This article presents and describes an outpatient treatment for prostate cancer using focal laser ablation. Laser catheter placement is guided by MRI-ultrasound fusion imaging in a fashion similar to prostate needle biopsy. Treatment is monitored in real-time with a thermal probe, placed adjacent to the laser fiber.
In this article, we describe and illustrate an outpatient procedure for focal laser ablation (FLA) of prostate cancer (PCa). The procedure is conceptually similar to a fusion biopsy and is performed under local anesthesia in a clinic setting; treatment time is usually less than one hour. Laser insertion is guided by ultrasound; lesion targeting is via magnetic resonance imaging-ultrasound (MRI/US) fusion, as in targeted prostate biopsy. Real-time ablation monitoring is achieved utilizing a thermal probe adjacent to the laser fiber. The video demonstrates procedure planning, patient preparation, various steps during the procedure, and treatment monitoring. Safety, feasibility, and efficacy of this approach have been established during a previous trial. Outpatient FLA under local anesthesia is an option for management of intermediate risk prostate cancer.
Prostate cancer (PCa) is the most common internal malignancy in U.S. men1. Approximately 190,000 new cases and 33,000 deaths are expected during 2020, making it the second most common cause of cancer death in men2. Most cases of PCa are curable if treated while localized to the prostate. However, identifying cancer within the prostate is often not possible with conventional ultrasound (US) imaging; thus, treatment has traditionally involved surgery or radiation of the whole gland. The 'whole-gland' paradigm has been altered with the introduction of magnetic resonance imaging (MRI), which, in contrast to US, enables localization of PCa and targeted biopsy3,4,5,6. While MRI likely underestimates the multifocality of PCa7, and may miss small lesions8, it can reliably identify the index lesion, which is almost always the driver of metastatic disease9, 10.
Reliable MRI identification of index lesions has provided a path for focal treatment of PCa (i.e., partial gland ablation (PGA)). The aim of PGA is to destroy the index lesion while preserving the organ and thus minimizing side effects. Focal laser ablation (FLA), which employs light energy to destroy tissue through coagulative necrosis11, 12, is one form of PGA. The effectiveness of laser energy to ablate prostate tissue was established in 199313, suggesting the placement of laser fibers into prostate cancers for that purpose. Using MRI for guidance of fiber placement and MRI thermography for treatment monitoring (i.e., in-bore treatment), near-term success rates of FLA appear to approach those of surgery or radiation5, 6, 12, 14,15,16,17,18,19. However, laser procedures performed in-bore, or within an MRI tube, are often cumbersome, expensive, time-consuming, and resource-intensive. And in-bore procedures are only performed by sub-specialty trained radiologists.

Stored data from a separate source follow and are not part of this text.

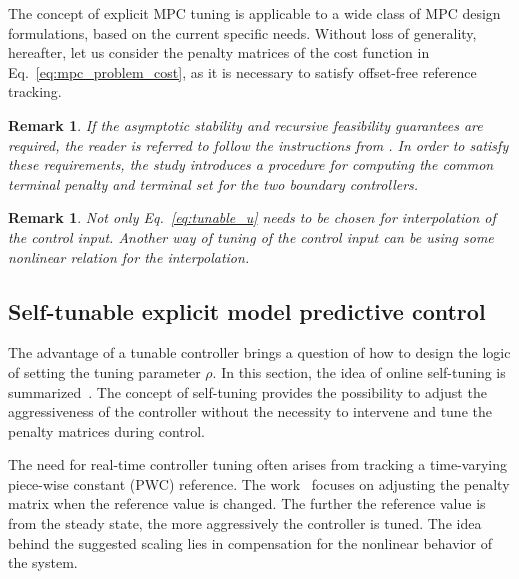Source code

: \documentclass[preprint,12pt]{elsarticle}
\newtheorem{remark}[theorem]{Remark}
\begin{document}
	The concept of explicit MPC tuning is applicable to a wide class of MPC design formulations, based on the current specific needs. Without loss of generality, hereafter, let us consider the penalty matrices of the cost function in Eq.~\eqref{eq:mpc_problem_cost}, as it is necessary to satisfy offset-free reference tracking.
	
	\begin{remark}
		If the asymptotic stability and recursive feasibility guarantees are required, the reader is referred to follow the instructions from \cite{Oravec_tunable}. In order to satisfy these requirements, the study introduces a procedure for computing the common terminal penalty and terminal set for the two boundary controllers. 
	\end{remark}
	
	\begin{remark}
		Not only Eq.~\eqref{eq:tunable_u} needs to be chosen for interpolation of the control input. Another way of tuning of the control input can be using some nonlinear relation for the interpolation. 
	\end{remark}
	
	
	
	\subsection{Self-tunable explicit model predictive control}
	\label{sec:self_tunable}	
	The advantage of a tunable controller brings a question of how to design the logic of setting the tuning parameter $\rho$. In this section, the idea of online self-tuning is summarized~\cite{self_tunable}. The concept of self-tuning provides the possibility to adjust the aggressiveness of the controller without the necessity to intervene and tune the penalty matrices during control. 
	
	The need for real-time controller tuning often arises from tracking a time-varying piece-wise constant (PWC) reference. The work~\cite{self_tunable} focuses on adjusting the penalty matrix when the reference value is changed. The further the reference value is from the steady state, the more aggressively the controller is tuned. The idea behind the suggested scaling lies in compensation for the nonlinear behavior of the system.  
	
\end{document}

As an alternative to in-bore FLA, the feasibility of performing FLA in a clinic setting—using MRI/US fusion for guidance and an interstitial temperature probe for treatment monitoring— has been under study at UCLA since 201419, 20. The FLA procedure in a clinic setting has proven to be similar to that of targeted biopsy, substituting a laser fiber for a biopsy needle. In comparison with HIFU and cryotherapy, which are the other currently available methods of PGA, the laser method described here is quick and inexpensive, without need for an operating room or general anesthesia.
This article aims to describe and demonstrate outpatient FLA under local anesthesia in a urology clinic. Urologists who are familiar with MRI/US fusion for targeted biopsy will appreciate the similarities of FLA to the biopsy procedure. Secondary objectives include describing technical elements that facilitate ease of use and describing benefits of focal therapy.

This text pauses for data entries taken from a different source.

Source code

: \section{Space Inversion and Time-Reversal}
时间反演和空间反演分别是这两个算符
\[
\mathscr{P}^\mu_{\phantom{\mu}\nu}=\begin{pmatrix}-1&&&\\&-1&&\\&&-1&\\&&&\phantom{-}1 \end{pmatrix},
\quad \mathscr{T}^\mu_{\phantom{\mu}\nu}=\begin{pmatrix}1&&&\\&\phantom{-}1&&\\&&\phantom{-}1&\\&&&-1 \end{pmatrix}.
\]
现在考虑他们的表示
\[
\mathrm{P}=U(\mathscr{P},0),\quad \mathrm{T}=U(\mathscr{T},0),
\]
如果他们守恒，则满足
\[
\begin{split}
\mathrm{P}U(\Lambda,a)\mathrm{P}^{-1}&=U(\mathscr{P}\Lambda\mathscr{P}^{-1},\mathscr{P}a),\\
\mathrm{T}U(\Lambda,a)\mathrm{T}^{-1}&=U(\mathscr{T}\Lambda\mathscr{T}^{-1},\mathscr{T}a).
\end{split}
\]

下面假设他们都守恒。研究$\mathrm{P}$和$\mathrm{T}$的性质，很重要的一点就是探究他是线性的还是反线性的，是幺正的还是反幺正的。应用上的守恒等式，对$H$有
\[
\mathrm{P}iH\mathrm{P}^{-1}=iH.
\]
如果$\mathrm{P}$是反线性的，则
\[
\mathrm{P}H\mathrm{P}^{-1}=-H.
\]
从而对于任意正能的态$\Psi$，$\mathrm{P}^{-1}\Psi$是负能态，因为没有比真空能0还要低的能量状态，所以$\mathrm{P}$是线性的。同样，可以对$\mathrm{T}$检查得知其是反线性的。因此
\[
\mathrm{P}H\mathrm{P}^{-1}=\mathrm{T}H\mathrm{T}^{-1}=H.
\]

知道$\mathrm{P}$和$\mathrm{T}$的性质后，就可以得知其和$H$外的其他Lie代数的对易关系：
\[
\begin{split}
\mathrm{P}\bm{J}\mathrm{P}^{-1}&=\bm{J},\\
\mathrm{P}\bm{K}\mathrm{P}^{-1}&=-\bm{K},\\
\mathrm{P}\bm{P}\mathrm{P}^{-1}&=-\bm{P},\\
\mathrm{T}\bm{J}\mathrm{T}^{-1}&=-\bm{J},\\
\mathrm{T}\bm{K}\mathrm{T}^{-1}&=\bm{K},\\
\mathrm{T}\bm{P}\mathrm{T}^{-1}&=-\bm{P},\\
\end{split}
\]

NOTE: The methods described here are those used at UCLA for performing FLA of the prostate. The research project, including the protocol, were approved by the UCLA institutional review board (IRB). All patients have had targeted biopsy of the prostate, in which the MRI has been interpreted by an experienced uro-radiologist. Lesions visible on MRI were biopsied within the region of interest (ROI) and outside the ROI using a systematic template. The positive biopsies and MRI region of interest are used to plan treatment with laser ablation in order to treat the index lesion and create a margin of treated tissue around the tumor, given that MRI underestimates the size of the tumor.21 Only patients with intermediate risk prostate cancer (GG2-3 PSA < 20, Stage < T2), a single index ROI and no contralateral clinically significant prostate cancer are considered eligible for treatment. Patients with bleeding diathesis or inability to tolerate treatment without sedation are considered ineligible.
1. Treatment Planning
2. Procedural Room Preparation
3. TRUS probe preparation
4. Patient preparation
5. Administration of prostatic nerve block
6. MRI-US fusion
7. Target acquisition
8. Placement of laser catheter and temperature probe
9. Perform the Safety Checklist
10. Performing the Laser Tissue Ablation
11. Subsequent ablations
12. Conclude Treatment Session
The published results of FLA are shown in Table 2. A variety of methods and technologies are included. More than 400 patients who have undergone various forms of FLA for treatment of PCa are found within the SEER database.25 To quantify the number and characteristics of FLA reported in the literature we performed a systematic review of Medline and the Cochrane Library. Our search was performed using whole-field search terms including "focal laser ablation" and "prostate cancer." In total, 247 titles and abstracts were reviewed. Only cases reporting focal laser ablation, MRI, and oncologic outcomes were included. 13 peer-reviewed publications qualified for inclusion, representing 333 total patients (Table 1).
Treatment was performed with a 980 nm diode laser in all but 2 studies.26, 27 Treatment parameters consisted of power levels between 6 – 18 Watts and treatment times spanning 1 – 4 minutes per ablation site (Table 1). Treatment temperature monitoring was supplied by MRI thermometry in 9 studies and by direct temperature probe measurements in 3 studies (Table 1). All studies were performed in-bore, except those by Lindner and the later study by Natarajan.20, 26, 27
Median baseline PSA for the cohort was 5.7 (range 1.1 – 14.8). Following FLA, median PSA at 3, 6, 12 and 24 months was 3.9, 5.5, 3.8, and 3.9 respectively. Median baseline IPSS for the cohort was 6. Following FLA, median IPSS at 3, 6, 12 and 24 months was 5, 5.5, 7.3 and 11.5 respectively. Median baseline SHIM for the cohort was 20. Following FLA, median SHIM at 3, 6, 12 and 24 months was 19, 18, 20, and 19 respectively.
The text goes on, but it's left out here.